The turn Harry has taken under Meghan’s influence is instructive. Prior to meeting her and becoming so empowered under her ministrations that he now feels that they are such potent forces that they can change the world, he used to have a degree of self-doubt born of the awareness that he was not a genius. Thanks to her confidence in herself and her encouragement that he shouldn’t let himself be ‘limited’ by all the ‘crap he was brought up to believe in’, he seems to have shed these inhibitions and now accepts her premise that they are both a lot brighter than the jeremiads who preach caution and the value of boundaries. They believe that the only thing they have to fear is fear itself, and since each of them is fearless in his and her own way, together they make a fearsome combination.
The boundlessness that Harry and Meghan share must be very exciting. It must also make for some amazing prospects for them to consider. Meghan’s boundlessness, unlike Harry’s, was inculcated from an early age. She was brought up to believe, especially by her father, that she is a force to be reckoned with and that she has an entitlement born, not of rank or privilege or even talent or achievement, but of her right to ‘have a voice’ by virtue of being herself. Patently, she knows her strengths, most of which are allied to determination rather than education or even information. Undeniably, her strengths are considerable. Critics such as Gina Nelthorpe-Cowne suggest that she might have so overused them that they are morphing into weaknesses. Meghan has given free rein to her desire to rule, to control, to call the shots, to achieve without the consent of others when they stand in her way or do not agree with her, as she has demonstrated time and again since she married Harry and decided to take on the royal establishment and beat them at their own game. She is firmly convinced that her way is the best way, that she is entitled to what she wants for no other reason than that she has a right to it as a result of being the individual she is, and that those who stand in her way should not be allowed to prevail. This suggests a woman who is fully empowered, who is a formidable ally as well as opponent, who should not be underestimated. Her critics say that she teeters on the brink of megalomania, that she has encouraged Harry to become more potent than is healthy for him, that he lacks her control or intellectual prowess and will therefore be more at risk than she ever will be. Potent though their strengths may be, they have aimed too high to be in a healthy place.

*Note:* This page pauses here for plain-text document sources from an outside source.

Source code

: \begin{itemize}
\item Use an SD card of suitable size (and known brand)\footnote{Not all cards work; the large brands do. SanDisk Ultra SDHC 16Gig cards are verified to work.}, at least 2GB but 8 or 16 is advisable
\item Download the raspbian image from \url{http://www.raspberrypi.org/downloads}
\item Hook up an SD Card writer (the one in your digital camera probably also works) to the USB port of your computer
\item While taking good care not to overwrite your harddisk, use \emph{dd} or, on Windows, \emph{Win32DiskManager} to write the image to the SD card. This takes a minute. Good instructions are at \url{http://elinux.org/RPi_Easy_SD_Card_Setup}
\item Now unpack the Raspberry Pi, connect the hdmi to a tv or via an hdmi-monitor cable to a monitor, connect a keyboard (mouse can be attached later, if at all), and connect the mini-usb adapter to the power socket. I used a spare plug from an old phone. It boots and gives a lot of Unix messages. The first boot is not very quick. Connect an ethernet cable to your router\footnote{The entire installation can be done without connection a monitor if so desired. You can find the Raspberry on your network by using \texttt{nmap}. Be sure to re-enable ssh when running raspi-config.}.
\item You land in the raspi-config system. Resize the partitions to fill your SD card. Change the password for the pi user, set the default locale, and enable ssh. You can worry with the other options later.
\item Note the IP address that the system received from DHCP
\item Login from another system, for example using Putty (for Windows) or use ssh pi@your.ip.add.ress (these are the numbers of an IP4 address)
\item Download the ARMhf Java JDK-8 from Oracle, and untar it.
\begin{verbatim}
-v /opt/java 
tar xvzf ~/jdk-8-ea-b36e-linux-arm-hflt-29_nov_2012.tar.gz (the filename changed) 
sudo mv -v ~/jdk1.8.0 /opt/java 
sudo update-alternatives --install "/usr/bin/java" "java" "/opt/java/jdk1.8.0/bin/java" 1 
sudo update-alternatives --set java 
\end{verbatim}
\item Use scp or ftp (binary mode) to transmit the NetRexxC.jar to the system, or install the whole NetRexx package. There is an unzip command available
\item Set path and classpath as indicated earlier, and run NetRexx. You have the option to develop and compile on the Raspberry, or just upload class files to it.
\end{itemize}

Meghan and Harry, however, espouse values and support positions which are popular with large swathes of people, and, as long as they continue to do so, and as long as she remains as measured and considered as she is, and as long as she persists in being the driving force in the relationship, the likelihood is that they will play the fame game successfully. Of course, this could change if she should enter politics, for there are huge differences between the fame and the political games, chief of which is that the former is mostly about front-of-house presentation, while the latter is frequently about what goes on behind-the-scenes.
Meghan’s story is instructive in how powerful supreme self-confidence can be. It might get you a place at the top table, but if it then creates such odium that you clear the room, as has happened in Britain, you’re hardly in a beneficial position. Meghan’s limitless self-confidence has so far resulted in relative wealth, approbation, and the recognition that she used to confess on her blogs that she hungered for. The royal setting was too small and restrictive for her. While her detractors might conclude that she is like Norma Desmond in Sunset Boulevard, the reality is, she saw that the setting of being a royal highness, a royal duchess, and a senior member of the most important royal family on earth, were simply too small for her ambitions and needs.